The Proposal

You could say the room span; but it didn't. Nor was she surprised. She wasn't really anything. Her vision was perfectly clear, Caledon Hockley was stood before her – a gold and diamond ring encased in a small black velvet box. It looked like a large piece of ice.

She sensed she should speak for it had been several seconds since he had asked that fateful question: ''Will you marry me?''

She had processed it over. She had partly expected it for they had been courting for over two months since just before her seventeenth birthday. Her Mother had planned the entire charade in her head.

She found herself squinting for a second to examine his face. Yes, he was handsome but not breathtakingly so. She had not once found the urge to kiss him. His eyes were dark; almost black, the same as his hair. Would that be the dominating gene in their children?

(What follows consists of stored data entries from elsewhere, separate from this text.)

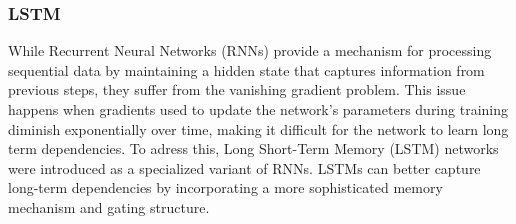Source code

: \documentclass{article}
\begin{document}
\subsubsection{LSTM}

While Recurrent Neural Networks (RNNs) provide a mechanism for processing sequential data by maintaining a hidden state that captures information from previous steps, they suffer from the vanishing gradient problem.
This issue happens when gradients used to update the network's parameters during training diminish exponentially over time, making it difficult for the network to learn long term dependencies.
To adress this, Long Short-Term Memory (LSTM) networks were introduced as a specialized variant of RNNs.
LSTMs can better capture long-term dependencies by incorporating a more sophisticated memory mechanism and gating structure.


%
\end{document}
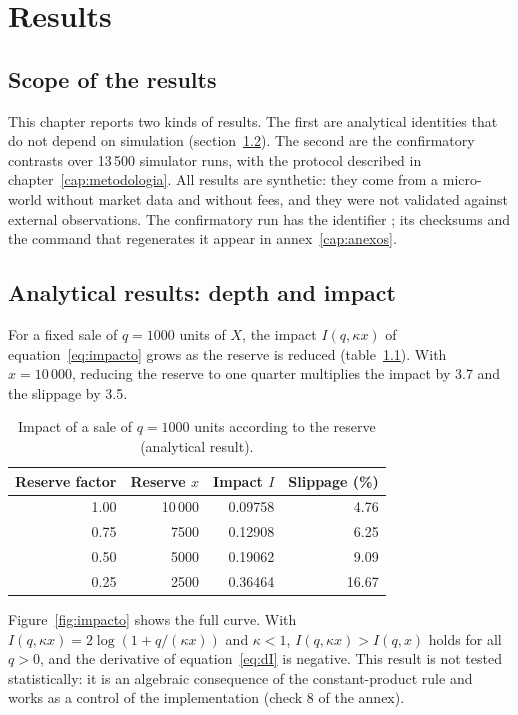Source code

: \chapter{Results}
\label{cap:resultados}

\section{Scope of the results}

This chapter reports two kinds of results. The first are analytical identities that do not depend on simulation (section~\ref{sec:res-analitico}). The second are the confirmatory contrasts over 13\,500 simulator runs, with the protocol described in chapter~\ref{cap:metodologia}. All results are synthetic: they come from a micro-world without market data and without fees, and they were not validated against external observations. The confirmatory run has the identifier \code{\RunID}; its checksums and the command that regenerates it appear in annex~\ref{cap:anexos}.

\section{Analytical results: depth and impact}
\label{sec:res-analitico}

For a fixed sale of $q=1000$ units of $X$, the impact $I(q,\kappa x)$ of equation~\eqref{eq:impacto} grows as the reserve is reduced (table~\ref{tab:impacto}). With $x=10\,000$, reducing the reserve to one quarter multiplies the impact by 3.7 and the slippage by 3.5.

\begin{table}[htbp]
\centering
\caption{Impact of a sale of $q=1000$ units according to the reserve (analytical result).}
\label{tab:impacto}
\small
\begin{tabular}{@{}rrrr@{}}
\toprule
Reserve factor & Reserve $x$ & Impact $I$ & Slippage (\%) \\
\midrule
1.00 & 10\,000 & 0.09758 & 4.76 \\
0.75 & 7500 & 0.12908 & 6.25 \\
0.50 & 5000 & 0.19062 & 9.09 \\
0.25 & 2500 & 0.36464 & 16.67 \\
\bottomrule
\end{tabular}
\end{table}

Figure~\ref{fig:impacto} shows the full curve. With $I(q,\kappa x)=2\log(1+q/(\kappa x))$ and $\kappa<1$, $I(q,\kappa x)>I(q,x)$ holds for all $q>0$, and the derivative of equation~\eqref{eq:dI} is negative. This result is not tested statistically: it is an algebraic consequence of the constant-product rule and works as a control of the implementation (check 8 of the annex).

She felt the eyes of so many people on her. Around a hundred members of so-called society who had gathered for a 'show stopping' party at the Hockley's. She turned to meet eyes with the Major, the son of Cal's rival steel owner company chairman, a distant Aunt who's name she never quite remembered and then her own Mother's. Those eyes of ice urged her with a single glance, piercing Rose to through and chilling her bone. It was an urge to accept. For her sake. Those eyes which she had inherited. The ones which still instilled fear in her even now.

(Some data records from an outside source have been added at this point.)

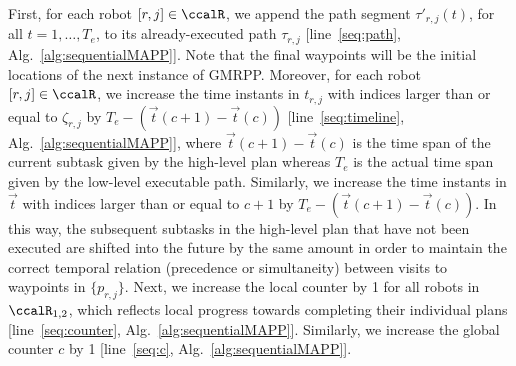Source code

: \documentclass[Afour,sageh,times]{sagej}
\newcommand{\vertex}[1]{v_{\textup{#1}}}
\begin{document}
{{{%

  First, for each robot $[r, j] \in \ccalR$, we append the path segment $\tau'_{r,j}(t)$, for all $t=1,\ldots, T_e$, to its already-executed path $\tau_{r,j}$ [line~\ref{seq:path}, Alg.~\ref{alg:sequentialMAPP}]. %
 Note that the final waypoints will be the initial locations of the next instance of GMRPP.  Moreover, for each robot $[r,j] \in \ccalR$, we increase the time instants in $t_{r,j}$ with indices larger than or equal to  $\zeta_{r,j}$ by $T_e - (\vec{t}(c+1) - \vec{t}(c))$ [line~\ref{seq:timeline}, Alg.~\ref{alg:sequentialMAPP}], where $\vec{t}(c+1) - \vec{t}(c)$ is the time span of the current subtask  given by the high-level plan whereas $T_e$ is the actual time span given by the low-level executable path.
    Similarly, we increase the time instants in $\vec{t}$ with indices larger than or equal to  $c+1$ by $T_e - (\vec{t}(c+1)- \vec{t}(c))$.
    In this way,  the subsequent subtasks in the high-level plan  that have not been executed are shifted into the future by the same amount in order to maintain the correct temporal relation (precedence or simultaneity) between visits to waypoints in $\{p_{r,j}\}$. Next, we increase  the local counter by 1 for all robots in $\ccalR_{1,2}$, which reflects local progress towards completing their individual plans [line~\ref{seq:counter}, Alg.~\ref{alg:sequentialMAPP}]. Similarly, we increase the global counter $c$ by 1 [line~\ref{seq:c}, Alg.~\ref{alg:sequentialMAPP}].}




}}
\end{document}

She shivered. There was no breeze. Just silence. She turned to Cal. It must have been close to thirty seconds now she had not spoken.

The moment should have been beautiful, magical. She had no urge to jump into his arms, she wasn't fighting off tears, and her heart hadn't swollen with unwavering love. She glanced at the ring again. She found herself reaching her left hand to touch it. She didn't shake with nerves. He held it out to her waiting for her to accept it, to agree to be his wife. She would wear it day in day out with a promise chained to it – forever. Forever with a man she barely knew.

Why didn't dread fill her? She simply felt empty. She knew what the answer would be and had to be. There was no other option.

''Yes.''

Then the room filled with gasps, a loud applause and then she felt as though she had gone deaf. In silent slow motion, the ring was placed on her finger. It felt as though she was carrying a boulder. It sparkled in the bright light of the magnificent chandeliered room.

It was as though she had been handcuffed but she held no fight against it. The life within her slowly drained its final part and the embers burned slowly.

He kissed her cheek. She didn't close her eyes to saviour the moment of closeness between herself and her fiancé. Her eyes glazed and seconds later, her own Mother touched her face. A small token of appreciation for saving their family name.

A magnesium flash followed; the moment which would be captured on the front of the Philadelphia papers tomorrow followed by a spread in the New York Times where Nathan Hockley, Cal's father, was based.

Throngs of people approached her, to congratulate and embrace and to wish her well in her married life. She was separated from her Mother immediately. Cal shook hands with men; women kissed his cheek and offered congratulations. Face after face came to her, shook her hand and offered advice and well wishes. She nodded, smiled and held out her hand to show the ring as though she had rehearsed it for some years. She found herself glancing at the door, she needed air. A crowd surrounded her; she couldn't even see her Mother any longer as she dissolved into the society of Philadelphia.

She was suffocated and smothered. Slowly, she lost the life within her. She felt drained and lethargic. She would remain that way for a long time.